Tra i pali: come Castellini, il portiere del Napoli di oggi appare molto reattivo.
«Sì, De Sanctis copre molto bene la porta, se deve anticipare un intervento non esita, mi chiamavano giaguaro anche per questo e vado ancora orgoglioso di questa specie di etichetta».
Nel rinvio come può confrontarsi con De Sanctis?

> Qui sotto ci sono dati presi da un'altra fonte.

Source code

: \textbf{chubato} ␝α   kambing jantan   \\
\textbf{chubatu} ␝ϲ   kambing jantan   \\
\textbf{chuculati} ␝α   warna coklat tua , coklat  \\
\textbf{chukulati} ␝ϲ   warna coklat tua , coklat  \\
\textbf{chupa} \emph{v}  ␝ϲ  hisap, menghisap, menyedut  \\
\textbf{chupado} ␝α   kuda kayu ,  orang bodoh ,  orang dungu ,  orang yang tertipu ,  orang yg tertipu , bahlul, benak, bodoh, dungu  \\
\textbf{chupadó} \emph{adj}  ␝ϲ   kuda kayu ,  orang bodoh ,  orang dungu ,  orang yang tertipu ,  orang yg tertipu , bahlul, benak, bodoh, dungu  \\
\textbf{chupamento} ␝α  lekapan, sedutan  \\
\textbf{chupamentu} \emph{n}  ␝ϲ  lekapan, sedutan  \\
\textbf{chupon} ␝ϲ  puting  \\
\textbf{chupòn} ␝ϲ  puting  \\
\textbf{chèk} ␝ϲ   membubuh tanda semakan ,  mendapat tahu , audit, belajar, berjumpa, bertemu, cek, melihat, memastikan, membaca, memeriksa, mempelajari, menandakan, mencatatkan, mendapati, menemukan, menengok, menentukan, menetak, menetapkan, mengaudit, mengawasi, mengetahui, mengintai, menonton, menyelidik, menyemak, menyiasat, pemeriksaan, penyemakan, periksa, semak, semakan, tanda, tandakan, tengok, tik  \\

«Nel rinvio occorre avere, come si dice in gergo, il piede buono. Il portiere nel calcio moderno deve saper giocare anche con i piedi, non soltanto con le mani e questo facilita il compito anche quando si deve rinviare, per cercare di far arrivare il pallone al compagno più smarcato, lì davanti. Me la cavavo, posso dire la stessa cosa per De Sanctis».
La presa?
«Qui ho una mia idea. La mia generazione nella presa era forse più forte perché i portieri si allenavano molto a mani nude. Ai giovanissimi portieri della scuola-Inter faccio fare allenamenti di mezz’ora proprio a mani nude. La stessa cosa nell’Under 21 con Pinsoglio, Bardi, Colombi. Come ho fatto nel passato con Viviano, Sirigu, Consigli e altri giovani che trovavo in azzurro. I guanti di ultima generazione hanno un buon grip da formula 1, per intenderci, ma se ti sei allenato a mani nude riesci a realizzare meglio la presa, in generale».

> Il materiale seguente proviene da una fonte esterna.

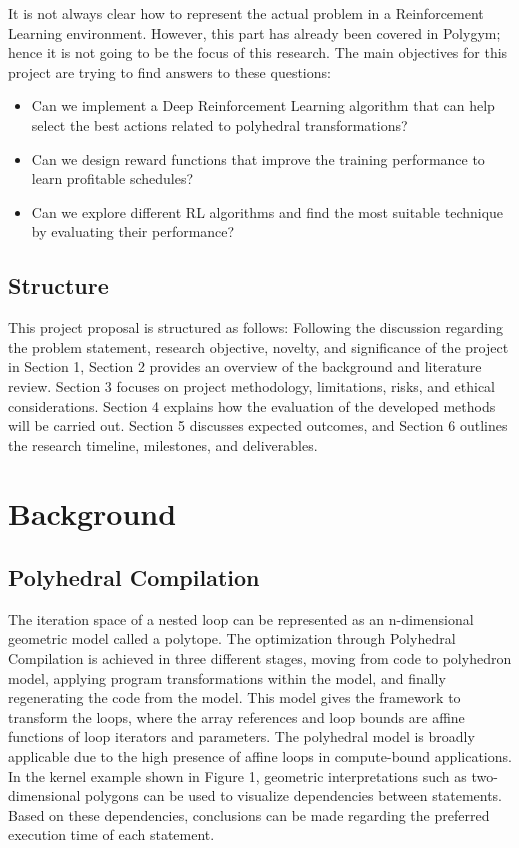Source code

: \documentclass[logo,msc]{infthesis}           %
\begin{document}
It is not always clear how to represent the actual problem in a Reinforcement Learning environment. However, this part has already been covered in Polygym\cite{9563041}; hence it is not going to be the focus of this research. The main objectives for this project are trying to find answers to these questions:
\begin{itemize}

    \item Can we implement a Deep Reinforcement Learning algorithm that can help select the best actions related to polyhedral transformations? 
    \item Can we design reward functions that improve the training performance to learn profitable schedules?
    \item Can we explore different RL algorithms and find the most suitable technique by evaluating their performance?


\end{itemize}

\section{Structure}

This project proposal is structured as follows: Following the discussion regarding the problem statement, research objective, novelty, and significance of the project in Section 1, Section 2 provides an overview of the background and literature review. Section 3 focuses on project methodology, limitations, risks, and ethical considerations. Section 4 explains how the evaluation of the developed methods will be carried out. Section 5 discusses expected outcomes, and Section 6 outlines the research timeline, milestones, and deliverables.

\chapter{Background}

\section{Polyhedral Compilation}

The iteration space of a nested loop can be represented as an n-dimensional geometric model called a polytope. The optimization through Polyhedral Compilation is achieved in three different stages, moving from code to polyhedron model, applying program transformations within the model, and finally regenerating the code from the model. This model gives the framework to transform the loops, where the array references and loop bounds are affine functions of loop iterators and parameters. The polyhedral model is broadly applicable due to the high presence of affine loops in compute-bound applications\cite{poly_applicable}. In the kernel example shown in Figure 1, geometric interpretations such as two-dimensional polygons can be used to visualize dependencies between statements. Based on these dependencies, conclusions can be made regarding the preferred execution time of each statement. 
\end{document}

Difesa a 3 o a 4? Con quale tipo di difesa il portiere si sente più sicuro?
«A tre o a quattro? Qui c’è un bluff molto diffuso. Si dice a tre e poi a difendere sono in cinque, con il costante arretramento degli esterni. A quattro? E a difendersi diventano sei… Penso a Mourinho che spesso difendeva in dieci ma poi in attacco ne trovavi quasi altrettanti. No, è indifferente. L’importante è che il portiere riesca ad essere sempre sulla corda, sempre con la stessa tensione, e che conosca a perfezione anc he i più piccoli tic dei suoi compagni di reparto. E qui, anche qui, trovo per me gratificante essere un po’accomunato a De Sanctis, un portiere che para sempre per eccesso, mai per difetto. Uno che ha sempre l’attenzione giusta, che è sempre nella gara e non esita a rischiare».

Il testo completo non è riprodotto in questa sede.